━━━ MATERIAL SHOWN ━━━
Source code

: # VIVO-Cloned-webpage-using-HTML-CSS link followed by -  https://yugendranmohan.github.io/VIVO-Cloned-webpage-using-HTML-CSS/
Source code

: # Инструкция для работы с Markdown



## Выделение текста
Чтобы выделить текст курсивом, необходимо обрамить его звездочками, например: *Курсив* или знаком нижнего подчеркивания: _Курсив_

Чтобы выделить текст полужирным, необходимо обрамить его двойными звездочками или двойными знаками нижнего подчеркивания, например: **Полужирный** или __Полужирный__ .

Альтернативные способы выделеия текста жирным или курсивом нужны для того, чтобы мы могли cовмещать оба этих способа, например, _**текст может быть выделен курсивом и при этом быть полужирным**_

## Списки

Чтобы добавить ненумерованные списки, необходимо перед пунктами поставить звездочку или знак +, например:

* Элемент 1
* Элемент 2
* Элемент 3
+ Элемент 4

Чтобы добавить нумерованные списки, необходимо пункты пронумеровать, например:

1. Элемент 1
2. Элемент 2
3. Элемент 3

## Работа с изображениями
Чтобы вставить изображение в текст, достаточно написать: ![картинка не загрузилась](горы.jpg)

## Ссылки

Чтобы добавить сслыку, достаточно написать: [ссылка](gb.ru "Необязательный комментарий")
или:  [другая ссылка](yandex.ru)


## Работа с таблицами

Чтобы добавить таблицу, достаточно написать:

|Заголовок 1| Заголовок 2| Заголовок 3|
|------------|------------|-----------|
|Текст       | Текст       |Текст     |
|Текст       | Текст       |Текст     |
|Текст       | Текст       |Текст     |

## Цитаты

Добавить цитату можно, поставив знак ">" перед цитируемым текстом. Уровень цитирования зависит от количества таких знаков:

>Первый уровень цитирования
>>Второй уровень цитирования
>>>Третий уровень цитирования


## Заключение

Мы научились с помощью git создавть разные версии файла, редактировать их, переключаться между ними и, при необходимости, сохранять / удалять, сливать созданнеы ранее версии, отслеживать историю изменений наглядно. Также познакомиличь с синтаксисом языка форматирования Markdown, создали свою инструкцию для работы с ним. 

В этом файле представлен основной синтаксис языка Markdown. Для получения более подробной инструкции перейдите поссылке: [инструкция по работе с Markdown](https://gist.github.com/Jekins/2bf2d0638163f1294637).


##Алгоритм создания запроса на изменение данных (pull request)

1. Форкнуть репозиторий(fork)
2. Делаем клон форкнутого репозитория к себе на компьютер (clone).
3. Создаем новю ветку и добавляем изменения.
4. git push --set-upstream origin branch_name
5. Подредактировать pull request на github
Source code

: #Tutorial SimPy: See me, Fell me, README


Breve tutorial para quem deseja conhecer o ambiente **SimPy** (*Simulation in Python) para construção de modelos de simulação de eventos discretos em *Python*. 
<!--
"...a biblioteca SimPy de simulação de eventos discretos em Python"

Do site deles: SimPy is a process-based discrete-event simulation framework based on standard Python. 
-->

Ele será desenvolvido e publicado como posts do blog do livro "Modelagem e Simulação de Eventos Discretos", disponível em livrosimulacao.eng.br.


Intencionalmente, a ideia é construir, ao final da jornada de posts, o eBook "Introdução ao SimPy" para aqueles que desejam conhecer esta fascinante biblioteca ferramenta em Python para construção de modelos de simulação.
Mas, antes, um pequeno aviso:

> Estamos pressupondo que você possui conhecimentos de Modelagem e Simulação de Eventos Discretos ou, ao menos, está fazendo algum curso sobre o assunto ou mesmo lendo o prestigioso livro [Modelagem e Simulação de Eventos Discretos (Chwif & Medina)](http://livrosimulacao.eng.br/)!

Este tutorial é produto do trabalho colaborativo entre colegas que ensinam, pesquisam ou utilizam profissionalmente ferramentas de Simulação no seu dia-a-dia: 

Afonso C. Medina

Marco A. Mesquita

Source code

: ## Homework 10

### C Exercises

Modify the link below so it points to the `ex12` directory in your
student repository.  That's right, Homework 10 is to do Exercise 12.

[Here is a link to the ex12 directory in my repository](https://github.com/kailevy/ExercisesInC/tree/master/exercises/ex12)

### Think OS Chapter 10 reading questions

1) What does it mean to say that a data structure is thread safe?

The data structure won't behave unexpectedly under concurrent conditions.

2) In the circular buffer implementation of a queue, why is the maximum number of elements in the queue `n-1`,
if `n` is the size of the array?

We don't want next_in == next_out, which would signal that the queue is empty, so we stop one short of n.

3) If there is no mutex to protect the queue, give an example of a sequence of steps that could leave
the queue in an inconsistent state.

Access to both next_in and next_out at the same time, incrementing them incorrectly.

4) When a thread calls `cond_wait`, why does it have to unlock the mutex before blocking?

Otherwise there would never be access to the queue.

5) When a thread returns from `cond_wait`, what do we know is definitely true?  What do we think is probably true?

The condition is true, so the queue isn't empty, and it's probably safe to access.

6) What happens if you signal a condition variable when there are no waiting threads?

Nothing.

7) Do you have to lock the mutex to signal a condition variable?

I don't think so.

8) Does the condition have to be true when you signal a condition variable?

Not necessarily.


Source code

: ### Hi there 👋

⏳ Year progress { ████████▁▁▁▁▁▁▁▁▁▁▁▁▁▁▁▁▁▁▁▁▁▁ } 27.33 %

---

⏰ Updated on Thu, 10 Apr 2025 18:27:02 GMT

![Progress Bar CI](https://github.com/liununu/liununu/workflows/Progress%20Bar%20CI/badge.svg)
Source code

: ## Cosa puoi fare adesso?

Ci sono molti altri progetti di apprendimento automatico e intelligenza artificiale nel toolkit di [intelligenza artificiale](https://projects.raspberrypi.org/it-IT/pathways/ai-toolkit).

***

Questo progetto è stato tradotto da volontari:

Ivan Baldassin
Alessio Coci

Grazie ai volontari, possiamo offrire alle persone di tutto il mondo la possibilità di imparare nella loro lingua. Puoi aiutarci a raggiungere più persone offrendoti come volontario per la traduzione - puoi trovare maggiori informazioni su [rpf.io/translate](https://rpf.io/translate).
━━━
**REQUIREMENT:**
Copy out all the entries shown above, character for character.

**RESPONSE AREA:**
Source code

: # VIVO-Cloned-webpage-using-HTML-CSS link followed by -  https://yugendranmohan.github.io/VIVO-Cloned-webpage-using-HTML-CSS/
Source code

: # Инструкция для работы с Markdown



## Выделение текста
Чтобы выделить текст курсивом, необходимо обрамить его звездочками, например: *Курсив* или знаком нижнего подчеркивания: _Курсив_

Чтобы выделить текст полужирным, необходимо обрамить его двойными звездочками или двойными знаками нижнего подчеркивания, например: **Полужирный** или __Полужирный__ .

Альтернативные способы выделеия текста жирным или курсивом нужны для того, чтобы мы могли cовмещать оба этих способа, например, _**текст может быть выделен курсивом и при этом быть полужирным**_

## Списки

Чтобы добавить ненумерованные списки, необходимо перед пунктами поставить звездочку или знак +, например:

* Элемент 1
* Элемент 2
* Элемент 3
+ Элемент 4

Чтобы добавить нумерованные списки, необходимо пункты пронумеровать, например:

1. Элемент 1
2. Элемент 2
3. Элемент 3

## Работа с изображениями
Чтобы вставить изображение в текст, достаточно написать: ![картинка не загрузилась](горы.jpg)

## Ссылки

Чтобы добавить сслыку, достаточно написать: [ссылка](gb.ru "Необязательный комментарий")
или:  [другая ссылка](yandex.ru)


## Работа с таблицами

Чтобы добавить таблицу, достаточно написать:

|Заголовок 1| Заголовок 2| Заголовок 3|
|------------|------------|-----------|
|Текст       | Текст       |Текст     |
|Текст       | Текст       |Текст     |
|Текст       | Текст       |Текст     |

## Цитаты

Добавить цитату можно, поставив знак ">" перед цитируемым текстом. Уровень цитирования зависит от количества таких знаков:

>Первый уровень цитирования
>>Второй уровень цитирования
>>>Третий уровень цитирования


## Заключение

Мы научились с помощью git создавть разные версии файла, редактировать их, переключаться между ними и, при необходимости, сохранять / удалять, сливать созданнеы ранее версии, отслеживать историю изменений наглядно. Также познакомиличь с синтаксисом языка форматирования Markdown, создали свою инструкцию для работы с ним. 

В этом файле представлен основной синтаксис языка Markdown. Для получения более подробной инструкции перейдите поссылке: [инструкция по работе с Markdown](https://gist.github.com/Jekins/2bf2d0638163f1294637).


##Алгоритм создания запроса на изменение данных (pull request)

1. Форкнуть репозиторий(fork)
2. Делаем клон форкнутого репозитория к себе на компьютер (clone).
3. Создаем новю ветку и добавляем изменения.
4. git push --set-upstream origin branch_name
5. Подредактировать pull request на github
Source code

: #Tutorial SimPy: See me, Fell me, README


Breve tutorial para quem deseja conhecer o ambiente **SimPy** (*Simulation in Python) para construção de modelos de simulação de eventos discretos em *Python*. 
<!--
"...a biblioteca SimPy de simulação de eventos discretos em Python"

Do site deles: SimPy is a process-based discrete-event simulation framework based on standard Python. 
-->

Ele será desenvolvido e publicado como posts do blog do livro "Modelagem e Simulação de Eventos Discretos", disponível em livrosimulacao.eng.br.


Intencionalmente, a ideia é construir, ao final da jornada de posts, o eBook "Introdução ao SimPy" para aqueles que desejam conhecer esta fascinante biblioteca ferramenta em Python para construção de modelos de simulação.
Mas, antes, um pequeno aviso:

> Estamos pressupondo que você possui conhecimentos de Modelagem e Simulação de Eventos Discretos ou, ao menos, está fazendo algum curso sobre o assunto ou mesmo lendo o prestigioso livro [Modelagem e Simulação de Eventos Discretos (Chwif & Medina)](http://livrosimulacao.eng.br/)!

Este tutorial é produto do trabalho colaborativo entre colegas que ensinam, pesquisam ou utilizam profissionalmente ferramentas de Simulação no seu dia-a-dia: 

Afonso C. Medina

Marco A. Mesquita

Source code

: ## Homework 10

### C Exercises

Modify the link below so it points to the `ex12` directory in your
student repository.  That's right, Homework 10 is to do Exercise 12.

[Here is a link to the ex12 directory in my repository](https://github.com/kailevy/ExercisesInC/tree/master/exercises/ex12)

### Think OS Chapter 10 reading questions

1) What does it mean to say that a data structure is thread safe?

The data structure won't behave unexpectedly under concurrent conditions.

2) In the circular buffer implementation of a queue, why is the maximum number of elements in the queue `n-1`,
if `n` is the size of the array?

We don't want next_in == next_out, which would signal that the queue is empty, so we stop one short of n.

3) If there is no mutex to protect the queue, give an example of a sequence of steps that could leave
the queue in an inconsistent state.

Access to both next_in and next_out at the same time, incrementing them incorrectly.

4) When a thread calls `cond_wait`, why does it have to unlock the mutex before blocking?

Otherwise there would never be access to the queue.

5) When a thread returns from `cond_wait`, what do we know is definitely true?  What do we think is probably true?

The condition is true, so the queue isn't empty, and it's probably safe to access.

6) What happens if you signal a condition variable when there are no waiting threads?

Nothing.

7) Do you have to lock the mutex to signal a condition variable?

I don't think so.

8) Does the condition have to be true when you signal a condition variable?

Not necessarily.


Source code

: ### Hi there 👋

⏳ Year progress { ████████▁▁▁▁▁▁▁▁▁▁▁▁▁▁▁▁▁▁▁▁▁▁ } 27.33 %

---

⏰ Updated on Thu, 10 Apr 2025 18:27:02 GMT

![Progress Bar CI](https://github.com/liununu/liununu/workflows/Progress%20Bar%20CI/badge.svg)
Source code

: ## Cosa puoi fare adesso?

Ci sono molti altri progetti di apprendimento automatico e intelligenza artificiale nel toolkit di [intelligenza artificiale](https://projects.raspberrypi.org/it-IT/pathways/ai-toolkit).

***

Questo progetto è stato tradotto da volontari:

Ivan Baldassin
Alessio Coci

Grazie ai volontari, possiamo offrire alle persone di tutto il mondo la possibilità di imparare nella loro lingua. Puoi aiutarci a raggiungere più persone offrendoti come volontario per la traduzione - puoi trovare maggiori informazioni su [rpf.io/translate](https://rpf.io/translate).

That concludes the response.